One good thing about design patents, though, is that they are usually
relatively easy to work around. Indeed, Samsung is already doing so; for
details, see The
Samsung Galaxy S III: The First Smartphone Designed Entirely By Lawyers
on the Android Police site. The device in question (The
Galaxy S III) is not quite
rectangular, uses a different rounding radius on the top and bottom
corners, is not black, etc. Only one of the workarounds requires software
changes: the dock disappears when the application directory is brought up.
Mostly trivial stuff; one may argue that giving Apple a monopoly on black
rectangles with rounded corners is unfair, but it also does not make things
that much harder for competitors.
The utility patents are another story, of course. Arguably the most
significant problem in this
particular set of patents is the concept of zooming the display with a
two-finger gesture. That gesture has become sufficiently universal that a
device lacking it will feel decidedly inferior. As numerous commentators
have noted, it is somewhat like giving one automobile manufacturer
exclusive rights to a circular steering wheel.

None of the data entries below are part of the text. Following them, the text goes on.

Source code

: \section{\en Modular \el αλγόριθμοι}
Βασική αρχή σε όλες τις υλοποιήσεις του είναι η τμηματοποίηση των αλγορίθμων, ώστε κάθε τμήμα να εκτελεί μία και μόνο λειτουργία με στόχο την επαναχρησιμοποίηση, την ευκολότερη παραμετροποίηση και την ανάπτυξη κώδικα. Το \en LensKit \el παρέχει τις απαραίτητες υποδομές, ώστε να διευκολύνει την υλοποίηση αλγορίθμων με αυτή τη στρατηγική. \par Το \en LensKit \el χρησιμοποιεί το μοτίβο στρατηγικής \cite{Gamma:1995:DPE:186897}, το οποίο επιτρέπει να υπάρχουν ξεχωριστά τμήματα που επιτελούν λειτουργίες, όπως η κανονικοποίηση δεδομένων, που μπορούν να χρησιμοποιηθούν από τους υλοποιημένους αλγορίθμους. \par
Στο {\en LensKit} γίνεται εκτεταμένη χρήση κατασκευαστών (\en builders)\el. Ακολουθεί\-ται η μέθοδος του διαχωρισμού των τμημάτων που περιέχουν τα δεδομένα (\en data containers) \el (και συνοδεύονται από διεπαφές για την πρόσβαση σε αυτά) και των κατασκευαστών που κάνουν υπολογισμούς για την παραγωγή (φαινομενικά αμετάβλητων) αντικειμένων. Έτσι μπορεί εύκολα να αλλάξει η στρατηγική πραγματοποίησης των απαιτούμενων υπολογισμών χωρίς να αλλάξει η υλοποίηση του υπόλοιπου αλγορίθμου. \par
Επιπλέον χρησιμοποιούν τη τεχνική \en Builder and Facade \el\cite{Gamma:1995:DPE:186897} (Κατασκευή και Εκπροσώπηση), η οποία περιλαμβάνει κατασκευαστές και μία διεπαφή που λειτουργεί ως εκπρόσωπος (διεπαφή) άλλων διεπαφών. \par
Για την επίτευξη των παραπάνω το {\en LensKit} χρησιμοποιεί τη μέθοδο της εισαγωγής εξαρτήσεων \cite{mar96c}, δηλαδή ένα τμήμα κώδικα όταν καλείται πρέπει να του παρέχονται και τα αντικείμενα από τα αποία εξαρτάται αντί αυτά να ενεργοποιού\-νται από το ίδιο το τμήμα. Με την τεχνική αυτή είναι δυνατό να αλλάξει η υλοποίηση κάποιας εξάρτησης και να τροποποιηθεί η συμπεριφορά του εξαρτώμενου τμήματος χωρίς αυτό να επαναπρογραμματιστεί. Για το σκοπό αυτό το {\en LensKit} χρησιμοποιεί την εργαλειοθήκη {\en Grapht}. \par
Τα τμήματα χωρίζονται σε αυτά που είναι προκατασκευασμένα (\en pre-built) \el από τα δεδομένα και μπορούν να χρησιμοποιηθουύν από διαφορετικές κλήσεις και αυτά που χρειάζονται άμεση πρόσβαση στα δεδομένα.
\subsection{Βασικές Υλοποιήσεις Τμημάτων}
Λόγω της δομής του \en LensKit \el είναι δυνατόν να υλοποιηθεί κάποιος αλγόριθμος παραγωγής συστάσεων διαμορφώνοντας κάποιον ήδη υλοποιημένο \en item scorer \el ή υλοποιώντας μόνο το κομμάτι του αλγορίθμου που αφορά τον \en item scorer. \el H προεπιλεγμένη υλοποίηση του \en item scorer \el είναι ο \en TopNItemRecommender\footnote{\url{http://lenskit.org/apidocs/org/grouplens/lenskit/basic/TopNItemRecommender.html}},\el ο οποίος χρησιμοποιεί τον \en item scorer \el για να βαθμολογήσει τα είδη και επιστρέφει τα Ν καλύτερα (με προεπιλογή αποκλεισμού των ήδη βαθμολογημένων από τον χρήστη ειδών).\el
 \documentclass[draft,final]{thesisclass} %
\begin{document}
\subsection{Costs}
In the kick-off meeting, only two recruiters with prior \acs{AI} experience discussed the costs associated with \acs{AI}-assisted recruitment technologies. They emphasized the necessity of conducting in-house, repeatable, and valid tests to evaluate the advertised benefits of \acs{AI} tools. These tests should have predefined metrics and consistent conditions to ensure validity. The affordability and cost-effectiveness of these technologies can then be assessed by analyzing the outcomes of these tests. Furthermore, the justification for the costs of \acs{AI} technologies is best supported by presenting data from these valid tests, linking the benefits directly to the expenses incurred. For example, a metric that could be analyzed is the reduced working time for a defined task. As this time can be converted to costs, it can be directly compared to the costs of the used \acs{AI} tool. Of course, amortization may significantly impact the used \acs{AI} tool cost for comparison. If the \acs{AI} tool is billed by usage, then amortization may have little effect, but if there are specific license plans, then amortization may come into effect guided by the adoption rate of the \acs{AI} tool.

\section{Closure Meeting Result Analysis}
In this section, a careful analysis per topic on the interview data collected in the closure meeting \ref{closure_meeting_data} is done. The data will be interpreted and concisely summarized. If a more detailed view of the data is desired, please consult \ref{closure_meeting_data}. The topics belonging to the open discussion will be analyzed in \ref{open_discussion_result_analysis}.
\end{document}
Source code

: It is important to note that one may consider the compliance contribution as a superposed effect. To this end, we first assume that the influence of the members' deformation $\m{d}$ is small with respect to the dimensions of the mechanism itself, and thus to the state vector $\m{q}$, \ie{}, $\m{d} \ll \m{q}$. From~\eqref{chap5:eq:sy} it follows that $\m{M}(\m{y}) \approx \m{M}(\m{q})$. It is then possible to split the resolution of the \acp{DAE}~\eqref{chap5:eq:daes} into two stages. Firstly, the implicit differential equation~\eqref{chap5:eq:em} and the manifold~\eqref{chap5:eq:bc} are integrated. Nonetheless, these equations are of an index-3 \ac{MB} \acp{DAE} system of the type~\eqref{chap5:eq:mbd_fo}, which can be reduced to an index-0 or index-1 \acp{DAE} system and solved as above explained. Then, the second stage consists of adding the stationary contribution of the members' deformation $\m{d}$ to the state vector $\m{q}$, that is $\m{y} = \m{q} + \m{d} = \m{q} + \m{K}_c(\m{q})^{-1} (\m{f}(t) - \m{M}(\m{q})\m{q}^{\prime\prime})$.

But the real problem is that things won't stop there. Every company
involved in this market will continue to bulk up on these patents, and they
will continue to assert them against each other. Many of these patents
will come closer to what we do in the free software community. It will
become increasingly hard for anybody to field a mobile product until
somebody, somehow, cuts through the thicket.
What is really needed is some
sort of reform of the patent regime. Perhaps this very case, should it
make it to the US Supreme Court, could play a role in that reform. Failing
that, we're left depending on politicians to fix the problem; that,
unfortunately, seems like a long shot indeed.